I'm new to spark and trying to use spark to read json file like this. Using spark 2.3 and scala 2.11 on ubuntu18.04, java1.8:
cat my.json:
{ "Name":"A", "No_Of_Emp":1, "No_Of_Supervisors":2}
{ "Name":"B", "No_Of_Emp":2, "No_Of_Supervisors":3}
{ "Name":"C", "No_Of_Emp":13,"No_Of_Supervisors":6}
And my scala code is:
val dir = System.getProperty("user.dir")
val conf = new SparkConf().setAppName("spark sql")
.set("spark.sql.warehouse.dir", dir)
val spark = SparkSession.builder().config(conf).getOrCreate()
val df = spark.read.json("my.json")
OK, everything is fine.

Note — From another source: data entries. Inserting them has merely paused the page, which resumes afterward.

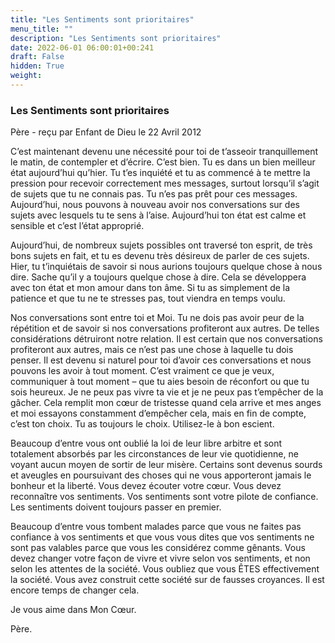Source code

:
 ```yaml
---
title: "Les Sentiments sont prioritaires"
menu_title: ""
description: "Les Sentiments sont prioritaires"
date: 2022-06-01 06:00:01+00:241
draft: False
hidden: True
weight:
---
```

### Les Sentiments sont prioritaires

Père - reçu par Enfant de Dieu le 22 Avril 2012

C’est maintenant devenu une nécessité pour toi de t’asseoir tranquillement le matin, de contempler et d’écrire. C’est bien. Tu es dans un bien meilleur état aujourd’hui qu’hier. Tu t’es inquiété et tu as commencé à te mettre la pression pour recevoir correctement mes messages, surtout lorsqu’il s’agit de sujets que tu ne connais pas. Tu n’es pas prêt pour ces messages. Aujourd’hui, nous pouvons à nouveau avoir nos conversations sur des sujets avec lesquels tu te sens à l’aise. Aujourd’hui ton état est calme et sensible et c’est l’état approprié.

Aujourd’hui, de nombreux sujets possibles ont traversé ton esprit, de très bons sujets en fait, et tu es devenu très désireux de parler de ces sujets. Hier, tu t’inquiétais de savoir si nous aurions toujours quelque chose à nous dire. Sache qu’il y a toujours quelque chose à dire. Cela se développera avec ton état et mon amour dans ton âme. Si tu as simplement de la patience et que tu ne te stresses pas, tout viendra en temps voulu.

Nos conversations sont entre toi et Moi. Tu ne dois pas avoir peur de la répétition et de savoir si nos conversations profiteront aux autres. De telles considérations détruiront notre relation. Il est certain que nos conversations profiteront aux autres, mais ce n’est pas une chose à laquelle tu dois penser. Il est devenu si naturel pour toi d’avoir ces conversations et nous pouvons les avoir à tout moment. C’est vraiment ce que je veux, communiquer à tout moment – que tu aies besoin de réconfort ou que tu sois heureux. Je ne peux pas vivre ta vie et je ne peux pas t’empêcher de la gâcher. Cela remplit mon cœur de tristesse quand cela arrive et mes anges et moi essayons constamment d’empêcher cela, mais en fin de compte, c’est ton choix. Tu as toujours le choix. Utilisez-le à bon escient.

Beaucoup d’entre vous ont oublié la loi de leur libre arbitre et sont totalement absorbés par les circonstances de leur vie quotidienne, ne voyant aucun moyen de sortir de leur misère. Certains sont devenus sourds et aveugles en poursuivant des choses qui ne vous apporteront jamais le bonheur et la liberté. Vous devez écouter votre cœur. Vous devez reconnaître vos sentiments. Vos sentiments sont votre pilote de confiance. Les sentiments doivent toujours passer en premier.

Beaucoup d’entre vous tombent malades parce que vous ne faites pas confiance à vos sentiments et que vous vous dites que vos sentiments ne sont pas valables parce que vous les considérez comme gênants. Vous devez changer votre façon de vivre et vivre selon vos sentiments, et non selon les attentes de la société. Vous oubliez que vous ÊTES effectivement la société. Vous avez construit cette société sur de fausses croyances. Il est encore temps de changer cela.

Je vous aime dans Mon Cœur.

Père.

But if I change the json file to be multiline, standard json format:
"Name": "A",
"No_Of_Emp": 1,
"No_Of_Supervisors": 2
"Name": "B",
"No_Of_Emp": 2,
"No_Of_Supervisors": 3
"Name": "C",
"No_Of_Emp": 13,
"No_Of_Supervisors": 6
Then the program will report error:
| _corrupt_record|
| [|
| {|
| "Name": "A",|
| "No_Of_Emp"...|
| "No_Of_Supe...|
| },|
| {|
| "Name": "B",|
| "No_Of_Emp"...|
| "No_Of_Supe...|
| },|
| {|
| "Name": "C",|
| "No_Of_Emp"...|
| "No_Of_Supe...|
| }|
| ]|
|-- _corrupt_record: string (nullable = true)
Exception in thread "main" org.apache.spark.sql.AnalysisException: cannot resolve '`Name`' given input columns: [_corrupt_record];;
'Project ['Name]
+- Relation[_corrupt_record#0] json
I wish to know why this happens? A none standard json file without double [] will work(one object one line), but a more standardized formatted json will be a "corrupt record"?